Querying Riak Just Got Easier: Introducing Secondary Indices

psadauskas · on July 26, 2011

Awesome feature, but why these terrible URLs?

  # Query for category_bin = "armor"
  curl http://127.0.0.1:8098/buckets/loot/index/category_bin/eq/armor
  {"keys":["gauntlet24"]}

  # Query for price_int between 300 and 500
  curl http://127.0.0.1:8098/buckets/loot/index/price_int/range/300/500
  {"keys":["gauntlet24"]}

Why not use URI query parameters for the query parameters?

  /buckets/loot/index?category_bin=armor
  /buckets/loot/index?price_int=[300..500]

KevBurnsJr · on July 26, 2011

Here are two (minor) considerations

1) If you want to be pedantic about HTTP, RFC 2616 states with respect to responses from URIs containing query strings that "caches MUST NOT treat responses to such URIs as fresh unless the server provides an explicit expiration time." Although this clause is broadly ignored by the vast majority of middleware, it could be argued that slashes are more correct. http://www.w3.org/Protocols/rfc2616/rfc2616-sec13.html#sec13...

2) Middleware like Squid comes with strip_query_terms on by default so if you put Squid in front of a Riak cluster and you wanted to see what was actually being run you'd have to make changes to the config file. Otherwise the request uri in the logs just reads "/buckets/loot/index?"

seancribbs · on July 26, 2011

That is still under debate AFAIK. The latter form would allow you to compose multiple index lookups as well, which is why I'm for it (although the query planner might not support it yet).

KevBurnsJr · on July 26, 2011

What about

  /buckets/loot/index/category_bin,armor/price_int,300,500

Looks a lot like link walk syntax, don't it?

arielweisberg · on July 26, 2011

I don't follow how these don't always end up being distributed queries since the index key doesn't include the partition key. Where is the locality coming from in the index scanning and value retrieval?

If the key is individual armor type, there could (and usually will) be values in any price range at every partition.

Is the index partitioned separately on its own key? Is a copy of the value stored in the index or is it then retrieved separately from the index scan?

rbranson · on July 26, 2011

It leverages merge_index from Riak Search, which stores the index data on the same partition as the object. Queries are only performed against a subset of partitions that the "query planner" thinks will contain the object.

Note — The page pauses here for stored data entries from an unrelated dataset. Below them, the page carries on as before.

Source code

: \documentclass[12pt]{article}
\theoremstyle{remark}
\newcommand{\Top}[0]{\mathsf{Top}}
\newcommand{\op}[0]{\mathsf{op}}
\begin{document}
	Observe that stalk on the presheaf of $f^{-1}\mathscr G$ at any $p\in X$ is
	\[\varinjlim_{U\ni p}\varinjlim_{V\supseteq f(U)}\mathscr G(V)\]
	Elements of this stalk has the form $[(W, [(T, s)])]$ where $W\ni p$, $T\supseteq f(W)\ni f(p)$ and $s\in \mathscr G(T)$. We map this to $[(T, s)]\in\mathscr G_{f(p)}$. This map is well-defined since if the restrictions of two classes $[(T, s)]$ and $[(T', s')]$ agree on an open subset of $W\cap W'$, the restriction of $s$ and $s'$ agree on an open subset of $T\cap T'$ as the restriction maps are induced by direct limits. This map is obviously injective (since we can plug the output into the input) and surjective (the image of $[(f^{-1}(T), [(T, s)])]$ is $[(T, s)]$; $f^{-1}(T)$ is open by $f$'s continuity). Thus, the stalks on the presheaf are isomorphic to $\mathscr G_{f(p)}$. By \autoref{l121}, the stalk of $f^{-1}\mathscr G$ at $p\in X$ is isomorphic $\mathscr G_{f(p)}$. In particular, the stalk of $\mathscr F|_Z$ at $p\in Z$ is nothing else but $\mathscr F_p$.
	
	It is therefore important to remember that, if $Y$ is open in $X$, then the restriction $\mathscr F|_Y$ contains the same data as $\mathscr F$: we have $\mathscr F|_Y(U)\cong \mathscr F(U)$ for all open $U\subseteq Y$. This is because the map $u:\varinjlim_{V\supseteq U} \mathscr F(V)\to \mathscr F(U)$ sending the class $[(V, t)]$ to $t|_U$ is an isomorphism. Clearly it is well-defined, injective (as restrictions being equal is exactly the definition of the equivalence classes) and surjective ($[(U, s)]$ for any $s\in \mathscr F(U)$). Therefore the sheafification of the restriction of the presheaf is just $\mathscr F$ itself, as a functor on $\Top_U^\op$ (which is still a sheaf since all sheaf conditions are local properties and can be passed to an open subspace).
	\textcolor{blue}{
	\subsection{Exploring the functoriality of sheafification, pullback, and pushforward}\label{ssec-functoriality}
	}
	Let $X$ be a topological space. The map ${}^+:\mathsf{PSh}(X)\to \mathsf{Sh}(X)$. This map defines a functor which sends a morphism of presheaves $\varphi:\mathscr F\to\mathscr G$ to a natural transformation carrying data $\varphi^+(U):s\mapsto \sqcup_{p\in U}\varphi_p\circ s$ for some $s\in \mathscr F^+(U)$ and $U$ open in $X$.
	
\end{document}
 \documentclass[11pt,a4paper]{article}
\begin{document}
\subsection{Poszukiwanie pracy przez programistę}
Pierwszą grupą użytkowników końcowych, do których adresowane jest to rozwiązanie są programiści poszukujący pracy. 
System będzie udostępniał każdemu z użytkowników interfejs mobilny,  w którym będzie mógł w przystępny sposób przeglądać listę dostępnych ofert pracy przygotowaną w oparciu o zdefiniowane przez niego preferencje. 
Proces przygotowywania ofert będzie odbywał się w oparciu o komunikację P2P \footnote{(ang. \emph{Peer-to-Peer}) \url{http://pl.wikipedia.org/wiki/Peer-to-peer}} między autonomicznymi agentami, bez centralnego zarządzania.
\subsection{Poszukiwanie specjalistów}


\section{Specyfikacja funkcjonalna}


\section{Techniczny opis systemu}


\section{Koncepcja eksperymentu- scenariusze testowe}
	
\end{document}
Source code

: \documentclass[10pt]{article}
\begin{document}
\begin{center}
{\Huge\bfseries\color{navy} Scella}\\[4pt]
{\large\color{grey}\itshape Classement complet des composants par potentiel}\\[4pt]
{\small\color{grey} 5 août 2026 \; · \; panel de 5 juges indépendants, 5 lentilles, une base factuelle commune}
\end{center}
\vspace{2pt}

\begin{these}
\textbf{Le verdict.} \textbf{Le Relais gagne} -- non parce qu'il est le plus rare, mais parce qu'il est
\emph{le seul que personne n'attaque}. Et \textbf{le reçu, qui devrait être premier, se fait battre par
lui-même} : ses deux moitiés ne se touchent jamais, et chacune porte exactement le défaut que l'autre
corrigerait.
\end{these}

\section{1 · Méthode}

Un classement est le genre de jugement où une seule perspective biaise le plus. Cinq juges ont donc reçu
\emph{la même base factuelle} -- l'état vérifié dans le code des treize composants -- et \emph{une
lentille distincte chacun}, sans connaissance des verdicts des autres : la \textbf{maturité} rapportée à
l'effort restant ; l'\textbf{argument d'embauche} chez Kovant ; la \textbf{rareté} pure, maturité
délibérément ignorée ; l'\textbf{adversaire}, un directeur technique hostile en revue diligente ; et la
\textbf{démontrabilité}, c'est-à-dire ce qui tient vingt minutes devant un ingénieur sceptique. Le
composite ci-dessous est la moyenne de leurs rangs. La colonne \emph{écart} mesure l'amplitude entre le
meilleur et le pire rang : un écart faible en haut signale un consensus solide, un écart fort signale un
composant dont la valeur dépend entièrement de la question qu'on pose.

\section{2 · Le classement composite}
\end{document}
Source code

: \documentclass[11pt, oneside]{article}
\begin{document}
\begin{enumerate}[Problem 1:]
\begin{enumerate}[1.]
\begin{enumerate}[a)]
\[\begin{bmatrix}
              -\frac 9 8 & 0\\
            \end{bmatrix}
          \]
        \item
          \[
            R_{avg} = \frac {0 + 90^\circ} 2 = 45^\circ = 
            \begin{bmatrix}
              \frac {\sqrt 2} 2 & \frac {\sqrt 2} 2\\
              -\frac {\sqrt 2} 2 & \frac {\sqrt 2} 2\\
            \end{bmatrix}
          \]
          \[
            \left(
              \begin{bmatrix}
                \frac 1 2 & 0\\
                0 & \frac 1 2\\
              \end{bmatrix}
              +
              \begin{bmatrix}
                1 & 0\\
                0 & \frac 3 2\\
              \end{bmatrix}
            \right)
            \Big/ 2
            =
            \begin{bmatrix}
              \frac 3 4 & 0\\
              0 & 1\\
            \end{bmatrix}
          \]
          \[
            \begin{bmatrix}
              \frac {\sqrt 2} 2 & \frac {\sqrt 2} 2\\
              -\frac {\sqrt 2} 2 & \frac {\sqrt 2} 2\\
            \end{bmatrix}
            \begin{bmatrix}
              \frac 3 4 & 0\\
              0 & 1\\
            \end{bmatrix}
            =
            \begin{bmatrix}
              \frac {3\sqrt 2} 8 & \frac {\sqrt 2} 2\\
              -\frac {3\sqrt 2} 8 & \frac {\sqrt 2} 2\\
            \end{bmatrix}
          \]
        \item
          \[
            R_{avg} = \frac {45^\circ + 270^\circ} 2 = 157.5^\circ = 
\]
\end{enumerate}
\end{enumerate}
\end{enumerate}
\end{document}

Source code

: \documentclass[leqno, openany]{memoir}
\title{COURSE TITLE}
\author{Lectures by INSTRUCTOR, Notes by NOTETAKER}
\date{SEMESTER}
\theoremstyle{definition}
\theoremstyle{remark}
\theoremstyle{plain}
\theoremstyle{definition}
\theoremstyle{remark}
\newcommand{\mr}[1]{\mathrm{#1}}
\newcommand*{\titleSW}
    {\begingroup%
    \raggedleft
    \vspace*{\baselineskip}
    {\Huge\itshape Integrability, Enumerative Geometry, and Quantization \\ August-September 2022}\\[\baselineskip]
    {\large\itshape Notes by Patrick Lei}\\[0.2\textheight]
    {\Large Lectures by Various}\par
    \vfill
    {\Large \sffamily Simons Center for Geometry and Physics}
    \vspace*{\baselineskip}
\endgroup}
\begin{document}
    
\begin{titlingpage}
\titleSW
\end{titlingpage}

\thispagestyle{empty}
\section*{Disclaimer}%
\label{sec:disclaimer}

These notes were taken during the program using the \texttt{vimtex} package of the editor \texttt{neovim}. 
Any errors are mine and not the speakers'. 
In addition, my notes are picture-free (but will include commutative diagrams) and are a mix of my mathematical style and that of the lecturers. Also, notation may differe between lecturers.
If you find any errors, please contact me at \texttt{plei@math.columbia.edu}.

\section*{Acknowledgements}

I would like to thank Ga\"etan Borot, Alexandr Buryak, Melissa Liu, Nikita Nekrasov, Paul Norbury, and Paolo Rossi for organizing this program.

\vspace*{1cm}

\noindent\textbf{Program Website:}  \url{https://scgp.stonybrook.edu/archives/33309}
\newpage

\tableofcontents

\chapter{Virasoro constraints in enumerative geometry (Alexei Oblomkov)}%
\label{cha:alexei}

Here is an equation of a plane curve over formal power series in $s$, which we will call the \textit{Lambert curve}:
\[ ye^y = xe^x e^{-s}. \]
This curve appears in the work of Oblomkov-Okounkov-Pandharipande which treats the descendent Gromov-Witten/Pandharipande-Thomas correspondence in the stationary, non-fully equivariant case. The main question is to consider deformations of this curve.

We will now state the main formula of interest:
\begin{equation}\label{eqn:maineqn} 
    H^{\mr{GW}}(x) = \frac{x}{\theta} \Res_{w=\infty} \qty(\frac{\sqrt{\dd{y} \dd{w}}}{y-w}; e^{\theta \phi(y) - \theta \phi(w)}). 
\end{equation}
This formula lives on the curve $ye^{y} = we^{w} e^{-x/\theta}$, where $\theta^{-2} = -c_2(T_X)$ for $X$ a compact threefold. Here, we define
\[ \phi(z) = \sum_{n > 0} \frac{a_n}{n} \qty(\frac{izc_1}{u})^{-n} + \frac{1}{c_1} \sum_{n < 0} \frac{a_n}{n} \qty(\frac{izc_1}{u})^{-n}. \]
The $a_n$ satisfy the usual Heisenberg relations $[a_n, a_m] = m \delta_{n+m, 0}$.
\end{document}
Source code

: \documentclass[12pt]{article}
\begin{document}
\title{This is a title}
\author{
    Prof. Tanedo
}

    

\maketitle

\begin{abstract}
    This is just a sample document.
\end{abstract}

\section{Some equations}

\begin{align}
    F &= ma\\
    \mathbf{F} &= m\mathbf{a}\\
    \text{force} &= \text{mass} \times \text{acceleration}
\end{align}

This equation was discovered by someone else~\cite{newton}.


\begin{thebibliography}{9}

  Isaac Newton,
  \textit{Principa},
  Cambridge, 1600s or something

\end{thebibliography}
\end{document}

arielweisberg · on July 26, 2011

If the index key does not start with the partition key, then won't that end up being everything in the majority of cases?

In the examples given (price, license plate) there is no locality between the partition keys (armor id, person) and the index key. A query for all armor priced between 200-400 would end up touching every partition that contains armor priced between 200-400. Unless the set of armor is small you will end up needing to scan every partition.

jtuple · on July 26, 2011

Currently, the entire keyspace is queried, but querying the entire keyspace does not requiring touching every partition. Only a covering subset which is influenced by your N-value (number of replicas) needs to be queried because the index is replicated alongside your k/v data.

For example, in a 4-partition ring with N=2, keys mapping to p1 are replicated on p1,p2; p2 on p2,p3; p3 on p3,p4; and p4 on p4,p1. As such, you only need to query p1,p3 or p2,p4 to cover the entire keyspace.

In general, approximately RingSize / N partitions need to be queried. The new smart coverage code figures this out as well as deals with routing around failed nodes and other issues.

EDIT: Since the replicas value (N) is settable per bucket in Riak, there's some interesting extreme cases that you could envision here. For example, you could have a bucket where N = RingSize, in which case the index is replicated to every node and you only need to query a single partition to lookup values. Of course, then you lose the ability to perform multiple queries in parallel with a more partitioned/distributed index space (which would be more useful for large results sets). As with database systems in general, the best configuration here depends on data and use case.

strmpnk · on July 26, 2011

I assume queries are done over R=1 consistency then? Is W=N the only way to keep writes consistent with these indexes at all times?

jtuple · on July 26, 2011

As far as I know, R=1. Rusty is likely the best to comment on this and things may change before/after release, but currently there is no way to specify R for index lookups, and only the minimal set of replicas is queried.

Technically, when you perform a write, Riak will always dispatch to N replicas. W simply requires Riak to confirm W writes before responding to the client. So W=N allows you to know N index sets have been updated, but it's not strictly necessary. At the end of the day, indexes are eventually consistent like the rest of Riak.

strmpnk · on July 26, 2011

Right. I'm just saying that if I write and I want to assume a query after that write will include it, I will need W=N since R=1. Which is fine... but tricky. W=2,R=2,N=3 has been my favorite combination but I guess there are always cases to try other setups.

arielweisberg · on July 26, 2011

I get it, very cool.

rbranson · on July 26, 2011

This presentation is particularly interesting because I think it really touches on why secondary indices should be implemented at the datastore level and are impractical to simply graft onto a distributed K/V store.

alnayyir · on July 26, 2011

The candor about the trade-offs involved in picking one database vs. another is definitely appreciated and is a tone the community needs to take on the subject in general.

tolitius · on July 27, 2011

http://www.dotkam.com/2011/07/06/noram-db-if-it-does-not-fit...

I agree PR and lots of BUZZ makes it really difficult to choose the right DB.

My latest obsession is Riak => Basho is VERY honest, and quick in helping you out and telling where and how Riak can help you, and most importantly what would NOT be a good fit for Riak. ( I am not working for them :)

/Anatoly